DISAPPEARANCE – French director Jean-Jacques Beineix has died at the age of 75, his family announces. It was he who revealed Béatrice Dalle to the general public with the sulfurous “37°2 in the morning”, in 1986.
Jerome Vermelin –
He had given a boost to French cinema in the early 1980s. Director Jean-Jacques Beineix died at the age of 75, following a long illness, his family announced to AFP on Friday. January 14. In his filmography, we note in particular the sulphurous 37°2 in the morning who revealed Béatrice Dalle to the general public in 1986. On Instagram, the actress salutes the memory of the one with whom she says she wrote “one of the most beautiful pages of my life“.

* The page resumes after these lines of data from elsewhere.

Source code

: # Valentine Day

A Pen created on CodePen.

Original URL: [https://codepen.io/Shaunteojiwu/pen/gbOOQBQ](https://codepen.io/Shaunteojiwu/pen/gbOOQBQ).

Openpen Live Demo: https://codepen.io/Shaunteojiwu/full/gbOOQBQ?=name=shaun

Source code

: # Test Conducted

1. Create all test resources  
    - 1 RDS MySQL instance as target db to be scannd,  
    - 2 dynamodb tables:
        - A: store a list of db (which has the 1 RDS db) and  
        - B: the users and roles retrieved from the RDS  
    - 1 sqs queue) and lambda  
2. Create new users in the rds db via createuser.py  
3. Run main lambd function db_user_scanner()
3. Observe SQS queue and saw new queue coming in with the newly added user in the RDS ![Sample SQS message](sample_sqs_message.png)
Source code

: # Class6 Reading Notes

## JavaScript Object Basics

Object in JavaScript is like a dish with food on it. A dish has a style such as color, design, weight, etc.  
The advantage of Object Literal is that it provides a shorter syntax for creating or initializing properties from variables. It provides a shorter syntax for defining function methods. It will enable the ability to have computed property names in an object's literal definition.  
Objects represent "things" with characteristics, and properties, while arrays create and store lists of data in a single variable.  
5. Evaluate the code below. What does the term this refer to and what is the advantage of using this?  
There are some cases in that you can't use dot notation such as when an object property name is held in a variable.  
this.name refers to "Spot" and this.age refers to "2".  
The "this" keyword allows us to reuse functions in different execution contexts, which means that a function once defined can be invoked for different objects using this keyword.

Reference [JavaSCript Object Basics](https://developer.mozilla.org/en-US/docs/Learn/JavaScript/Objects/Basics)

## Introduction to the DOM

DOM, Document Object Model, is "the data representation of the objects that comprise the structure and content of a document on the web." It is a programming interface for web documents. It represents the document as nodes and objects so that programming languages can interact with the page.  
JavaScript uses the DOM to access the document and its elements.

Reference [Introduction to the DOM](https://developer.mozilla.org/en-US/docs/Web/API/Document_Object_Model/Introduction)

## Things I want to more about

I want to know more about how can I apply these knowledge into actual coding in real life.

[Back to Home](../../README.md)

Born in Paris, failed at the entrance to IDHEC, the famous film school, after studying medicine, Jean-Jacques Beineix began his career as an assistant director for Jean Becker, Claude Zidi and Richard Berry. He goes behind the camera with a short film, Mr. Michel’s dog, in 1977, then three years later his first film, Diva, co-written by Jean Van Hamme based on a novel by Daniel Odier, with Richard Bohringer in the credits.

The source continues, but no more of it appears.